WORK TO COMPLETE:
In the data below, find every line with the string "adds" and pull it out.

SUPPLIED INFORMATION:
══════════════════════════════

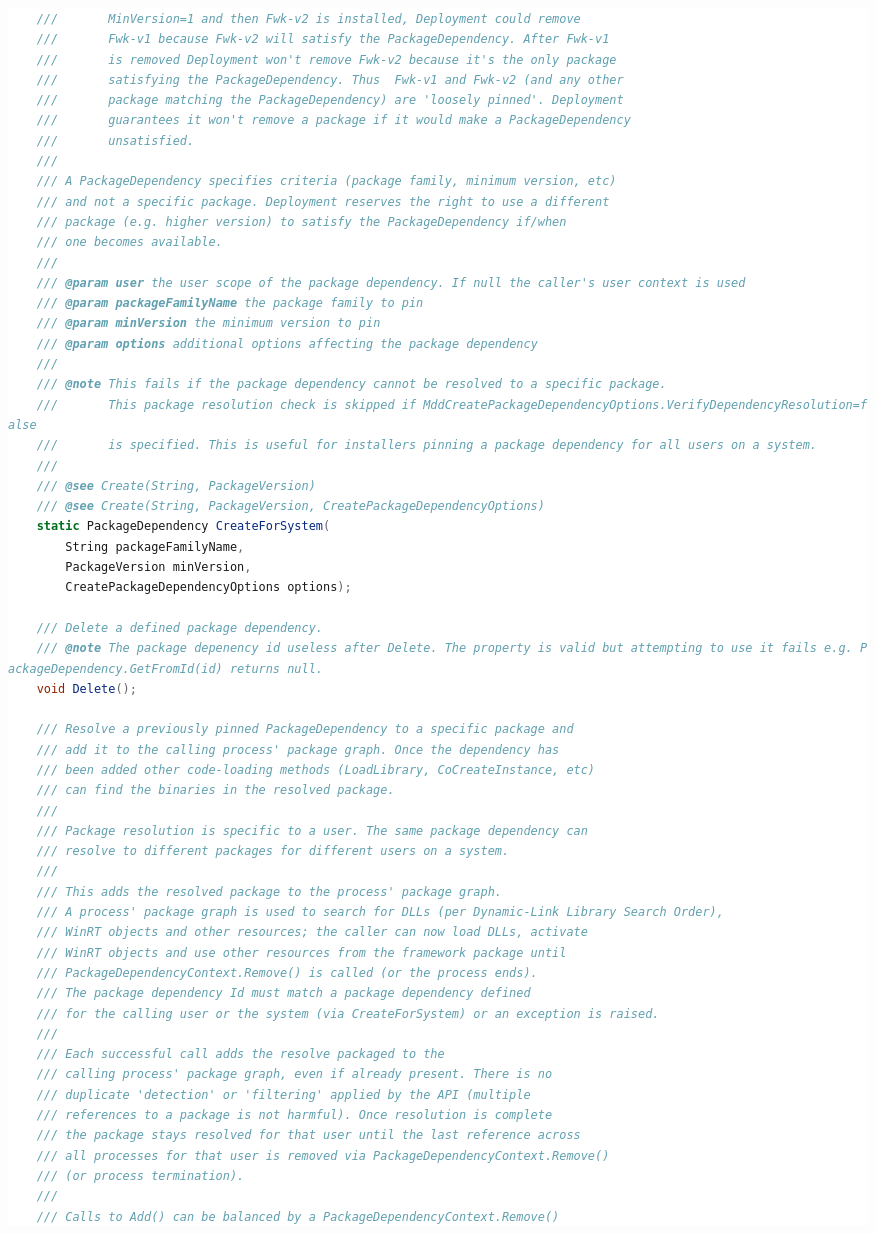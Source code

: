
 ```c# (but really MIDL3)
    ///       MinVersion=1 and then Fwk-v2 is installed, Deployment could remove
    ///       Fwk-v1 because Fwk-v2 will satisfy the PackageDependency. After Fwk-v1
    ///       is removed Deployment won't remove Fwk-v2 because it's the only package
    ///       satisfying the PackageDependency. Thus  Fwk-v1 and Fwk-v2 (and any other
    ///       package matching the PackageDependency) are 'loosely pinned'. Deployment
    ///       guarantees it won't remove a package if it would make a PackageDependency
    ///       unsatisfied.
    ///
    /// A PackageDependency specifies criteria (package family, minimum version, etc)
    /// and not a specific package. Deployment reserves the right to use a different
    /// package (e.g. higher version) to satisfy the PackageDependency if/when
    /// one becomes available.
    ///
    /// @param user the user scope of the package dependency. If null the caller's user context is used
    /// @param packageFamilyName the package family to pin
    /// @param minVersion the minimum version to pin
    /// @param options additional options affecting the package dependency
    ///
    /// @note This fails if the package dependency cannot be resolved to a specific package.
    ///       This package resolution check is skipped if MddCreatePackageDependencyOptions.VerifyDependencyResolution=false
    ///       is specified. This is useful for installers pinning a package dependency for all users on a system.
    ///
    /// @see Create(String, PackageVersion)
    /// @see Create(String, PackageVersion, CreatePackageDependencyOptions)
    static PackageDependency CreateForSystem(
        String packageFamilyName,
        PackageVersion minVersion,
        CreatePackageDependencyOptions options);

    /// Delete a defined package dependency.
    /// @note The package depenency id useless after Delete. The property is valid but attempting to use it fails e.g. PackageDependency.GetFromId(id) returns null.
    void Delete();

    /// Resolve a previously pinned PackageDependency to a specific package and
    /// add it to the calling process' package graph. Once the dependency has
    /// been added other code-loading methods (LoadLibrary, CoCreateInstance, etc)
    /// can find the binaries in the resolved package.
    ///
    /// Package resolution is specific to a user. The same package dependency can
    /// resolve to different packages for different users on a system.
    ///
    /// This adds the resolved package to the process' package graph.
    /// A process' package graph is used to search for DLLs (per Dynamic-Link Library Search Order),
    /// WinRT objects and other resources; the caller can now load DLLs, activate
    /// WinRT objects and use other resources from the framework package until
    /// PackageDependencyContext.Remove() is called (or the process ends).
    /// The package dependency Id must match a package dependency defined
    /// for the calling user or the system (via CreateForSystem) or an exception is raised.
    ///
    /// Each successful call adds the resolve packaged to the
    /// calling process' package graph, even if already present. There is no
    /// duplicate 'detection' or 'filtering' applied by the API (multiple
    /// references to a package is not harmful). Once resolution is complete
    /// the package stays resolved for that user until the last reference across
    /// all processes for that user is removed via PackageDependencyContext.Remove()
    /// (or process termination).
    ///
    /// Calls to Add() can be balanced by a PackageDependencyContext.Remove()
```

══════════════════════════════

EXERCISE RESULT:
    /// This adds the resolved package to the process' package graph.
    /// Each successful call adds the resolve packaged to the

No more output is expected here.